* Information shown:

+ + + + +

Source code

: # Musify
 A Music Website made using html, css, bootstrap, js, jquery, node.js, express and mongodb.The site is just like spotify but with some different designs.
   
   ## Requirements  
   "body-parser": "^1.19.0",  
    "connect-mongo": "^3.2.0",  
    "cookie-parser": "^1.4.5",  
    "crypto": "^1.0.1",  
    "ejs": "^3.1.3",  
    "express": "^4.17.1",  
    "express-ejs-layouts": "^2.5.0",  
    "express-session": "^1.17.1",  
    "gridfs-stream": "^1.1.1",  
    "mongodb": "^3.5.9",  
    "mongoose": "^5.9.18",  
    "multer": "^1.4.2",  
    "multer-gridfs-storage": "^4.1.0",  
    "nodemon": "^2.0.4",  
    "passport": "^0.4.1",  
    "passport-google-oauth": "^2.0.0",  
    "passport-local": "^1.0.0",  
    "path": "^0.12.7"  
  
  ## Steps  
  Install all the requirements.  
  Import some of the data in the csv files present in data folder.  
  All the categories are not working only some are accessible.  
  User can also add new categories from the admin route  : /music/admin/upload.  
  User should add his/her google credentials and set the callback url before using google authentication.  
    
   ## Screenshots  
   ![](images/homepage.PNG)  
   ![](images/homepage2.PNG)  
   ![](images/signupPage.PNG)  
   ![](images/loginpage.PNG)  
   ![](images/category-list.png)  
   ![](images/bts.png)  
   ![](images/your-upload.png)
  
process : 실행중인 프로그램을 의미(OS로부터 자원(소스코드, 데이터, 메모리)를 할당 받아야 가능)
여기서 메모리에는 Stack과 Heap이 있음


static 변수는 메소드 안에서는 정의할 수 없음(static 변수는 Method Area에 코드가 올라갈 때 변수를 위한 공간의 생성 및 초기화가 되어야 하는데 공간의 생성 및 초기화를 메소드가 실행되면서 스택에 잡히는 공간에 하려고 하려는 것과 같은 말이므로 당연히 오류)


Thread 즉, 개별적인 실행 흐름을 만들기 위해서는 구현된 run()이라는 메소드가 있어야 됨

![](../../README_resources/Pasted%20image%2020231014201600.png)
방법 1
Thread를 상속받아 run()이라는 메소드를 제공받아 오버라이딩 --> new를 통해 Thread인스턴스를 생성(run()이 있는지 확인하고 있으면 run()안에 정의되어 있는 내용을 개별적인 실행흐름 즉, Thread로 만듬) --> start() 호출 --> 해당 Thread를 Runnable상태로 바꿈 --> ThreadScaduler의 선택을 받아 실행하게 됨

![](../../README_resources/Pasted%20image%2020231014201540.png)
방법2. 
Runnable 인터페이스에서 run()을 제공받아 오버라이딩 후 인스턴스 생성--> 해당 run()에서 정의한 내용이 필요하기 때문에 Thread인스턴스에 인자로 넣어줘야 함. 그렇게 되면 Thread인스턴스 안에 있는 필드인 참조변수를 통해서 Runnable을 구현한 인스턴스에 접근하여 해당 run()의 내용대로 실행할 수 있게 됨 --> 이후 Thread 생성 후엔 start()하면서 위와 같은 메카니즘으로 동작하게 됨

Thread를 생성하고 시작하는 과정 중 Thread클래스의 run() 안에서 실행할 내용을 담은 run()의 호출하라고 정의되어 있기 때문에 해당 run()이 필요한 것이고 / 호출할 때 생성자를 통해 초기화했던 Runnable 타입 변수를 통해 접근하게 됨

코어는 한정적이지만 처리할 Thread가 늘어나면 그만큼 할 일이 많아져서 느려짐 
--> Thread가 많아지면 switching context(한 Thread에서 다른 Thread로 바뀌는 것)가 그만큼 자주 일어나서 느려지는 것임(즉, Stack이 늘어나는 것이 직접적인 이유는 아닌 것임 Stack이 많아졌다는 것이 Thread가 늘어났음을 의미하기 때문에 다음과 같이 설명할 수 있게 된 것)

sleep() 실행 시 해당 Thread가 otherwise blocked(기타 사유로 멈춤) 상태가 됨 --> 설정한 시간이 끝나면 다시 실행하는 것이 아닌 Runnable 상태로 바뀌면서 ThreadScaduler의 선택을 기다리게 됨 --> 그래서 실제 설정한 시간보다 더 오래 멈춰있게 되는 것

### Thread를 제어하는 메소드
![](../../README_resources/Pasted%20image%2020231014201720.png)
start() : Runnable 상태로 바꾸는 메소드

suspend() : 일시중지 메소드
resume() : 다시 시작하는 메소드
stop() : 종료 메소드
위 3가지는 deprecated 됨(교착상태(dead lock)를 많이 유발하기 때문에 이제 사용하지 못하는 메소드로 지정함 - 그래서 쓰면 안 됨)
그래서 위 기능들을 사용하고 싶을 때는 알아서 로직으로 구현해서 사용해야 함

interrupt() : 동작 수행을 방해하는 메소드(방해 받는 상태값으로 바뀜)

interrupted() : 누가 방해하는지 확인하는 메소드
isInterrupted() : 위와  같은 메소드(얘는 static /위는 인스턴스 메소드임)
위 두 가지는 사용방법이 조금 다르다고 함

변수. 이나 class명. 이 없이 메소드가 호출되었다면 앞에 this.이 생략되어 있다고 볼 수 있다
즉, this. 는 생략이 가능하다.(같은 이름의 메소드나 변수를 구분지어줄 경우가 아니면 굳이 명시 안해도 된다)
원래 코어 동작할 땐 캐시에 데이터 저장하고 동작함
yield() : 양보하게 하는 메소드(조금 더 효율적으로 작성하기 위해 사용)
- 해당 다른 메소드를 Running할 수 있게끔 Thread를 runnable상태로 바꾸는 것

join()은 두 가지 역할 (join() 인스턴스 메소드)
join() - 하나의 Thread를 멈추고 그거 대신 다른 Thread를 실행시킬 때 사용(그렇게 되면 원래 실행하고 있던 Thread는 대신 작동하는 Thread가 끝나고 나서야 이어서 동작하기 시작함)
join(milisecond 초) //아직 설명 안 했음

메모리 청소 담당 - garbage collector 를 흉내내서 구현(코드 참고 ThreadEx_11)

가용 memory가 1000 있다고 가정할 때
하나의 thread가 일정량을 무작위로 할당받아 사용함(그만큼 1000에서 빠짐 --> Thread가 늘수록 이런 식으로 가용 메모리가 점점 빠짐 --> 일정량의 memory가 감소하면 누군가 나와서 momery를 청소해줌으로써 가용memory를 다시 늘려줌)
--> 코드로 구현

+ + + + +

* Exercise description: Select and copy every line from the records that includes the word "categories".

* Result of the exercise:
  All the categories are not working only some are accessible.  
  User can also add new categories from the admin route  : /music/admin/upload.  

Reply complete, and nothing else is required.